To address this issue, languages such as Haskell differentiated between pure functions and actions, the latter which is a value that represents the result of a computation that may cause side effects. A monad encapsulates this notion of computations and their state, and provides a way to transition from one computation to the next based on the resulting action from the previous computation. This is known as the bind method, or simply “>>=”. Essentially, it takes the value “wrapped” in the state of the previous action, performs some computation on the unwrapped value, and then wraps the result with the monad. The other important method, return, explicitly wraps some value type “a” with the monad.
This is very abstract, so let’s look at the Haskell IO monad as an example. The bind method would have a function signature of type:
IO a -> (a -> IO b) -> IO b
In other words, given some action IO a, bind takes a function (call it F) that takes in the unwrapped type a and returns a wrapped type b, applies F to a and returns the resulting b “wrapped” in an IO action. Let’s look at how we would use bind to read a line from the user and output it back to the screen.
The getLine function in Haskell reads a line from standard input and has type IO String. putStrLn has a return type of IO (). We want to call getLine, take the resulting string from that, and call putStrLn with it. In the IO bind method, a is type String, b is type Unit (), and the mapping function F is putStrLn. The (a -> IO b) matches up with (String -> IO ())

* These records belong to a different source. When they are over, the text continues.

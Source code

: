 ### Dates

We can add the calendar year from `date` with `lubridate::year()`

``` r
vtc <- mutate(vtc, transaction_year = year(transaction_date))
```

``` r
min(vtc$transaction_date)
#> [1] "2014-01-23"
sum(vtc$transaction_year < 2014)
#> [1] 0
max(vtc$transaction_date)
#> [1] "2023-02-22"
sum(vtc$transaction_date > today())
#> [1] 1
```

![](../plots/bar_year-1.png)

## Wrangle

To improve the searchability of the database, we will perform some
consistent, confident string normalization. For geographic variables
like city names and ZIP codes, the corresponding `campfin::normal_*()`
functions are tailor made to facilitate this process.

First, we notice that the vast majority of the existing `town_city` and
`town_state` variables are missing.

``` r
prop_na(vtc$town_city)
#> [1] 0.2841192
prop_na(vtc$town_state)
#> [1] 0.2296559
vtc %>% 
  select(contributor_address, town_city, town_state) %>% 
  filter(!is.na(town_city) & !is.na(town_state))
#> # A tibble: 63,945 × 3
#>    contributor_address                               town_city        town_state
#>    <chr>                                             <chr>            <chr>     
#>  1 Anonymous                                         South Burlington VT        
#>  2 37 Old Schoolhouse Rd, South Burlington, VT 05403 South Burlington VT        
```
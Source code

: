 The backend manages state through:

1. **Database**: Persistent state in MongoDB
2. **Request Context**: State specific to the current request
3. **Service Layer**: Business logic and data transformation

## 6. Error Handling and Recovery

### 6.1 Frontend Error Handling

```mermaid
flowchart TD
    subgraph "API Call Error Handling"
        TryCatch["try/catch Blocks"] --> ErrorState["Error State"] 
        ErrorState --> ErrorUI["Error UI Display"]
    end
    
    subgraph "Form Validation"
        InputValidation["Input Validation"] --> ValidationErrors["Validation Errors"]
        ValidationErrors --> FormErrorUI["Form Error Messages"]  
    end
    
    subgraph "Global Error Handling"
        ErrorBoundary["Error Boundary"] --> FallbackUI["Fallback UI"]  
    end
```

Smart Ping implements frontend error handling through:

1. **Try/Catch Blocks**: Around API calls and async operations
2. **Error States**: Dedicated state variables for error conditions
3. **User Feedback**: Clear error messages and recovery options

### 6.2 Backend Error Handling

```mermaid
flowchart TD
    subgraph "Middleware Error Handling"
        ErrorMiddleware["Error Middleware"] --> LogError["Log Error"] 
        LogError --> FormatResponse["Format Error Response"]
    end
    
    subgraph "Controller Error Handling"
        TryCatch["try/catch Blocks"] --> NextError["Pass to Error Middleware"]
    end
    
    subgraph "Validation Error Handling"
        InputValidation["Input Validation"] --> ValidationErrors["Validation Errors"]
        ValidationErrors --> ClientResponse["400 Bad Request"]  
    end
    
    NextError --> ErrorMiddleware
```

The use of bind would look something like this:
getLine >>= \input ->
putStrLn (“You typed “ ++ input)
What this has accomplished is the separation of concerns between the side effects of an action with the results of an action. By encapsulating any state changes brought about by a computation inside of a monad, we retain the ability to interact with the results of these computations in a functional way. Thanks to the syntactic sugar that Haskell monads provide, we also get rid of a lot of boilerplate code that would normally be required to pass the state from one computation to the next, as well as any tedious checking that involves. One can easily imagine a scenario in an imperative language that consists of a series of nested if statements in the code that do null pointer checks on the results from a series of computations. The pseudocode of such a scenario might look like:
httpRequest = parseHttpRequest()
If (httpRequest != null)
{
queryString = parseQueryString()
If (queryString != null)
{
print(queryString)
}
}
Haskell provides syntactic sugar in the form of the “do” notation:
Do
Req <- parseHttpRequest()
QueryString <- parseQueryString()
putStrLn QueryString)
Where we could imagine there being some sort of monad that would wrap the imaginary request and querystring types returned from parseHttpRequest and parseQueryString respectively. This looks similar to the imperative style of coding where we define a series of computational, but what’s nice about the monad is that if at any point there is an error in the chain of computations, the rest of the computations in the do block are short circuited, bypassing the need for cumbersome if statements along every step in the computation.
This of course, only scratches the surface of what a monad is and what they can be used for, as evidenced by the plethora of guides out there written about them.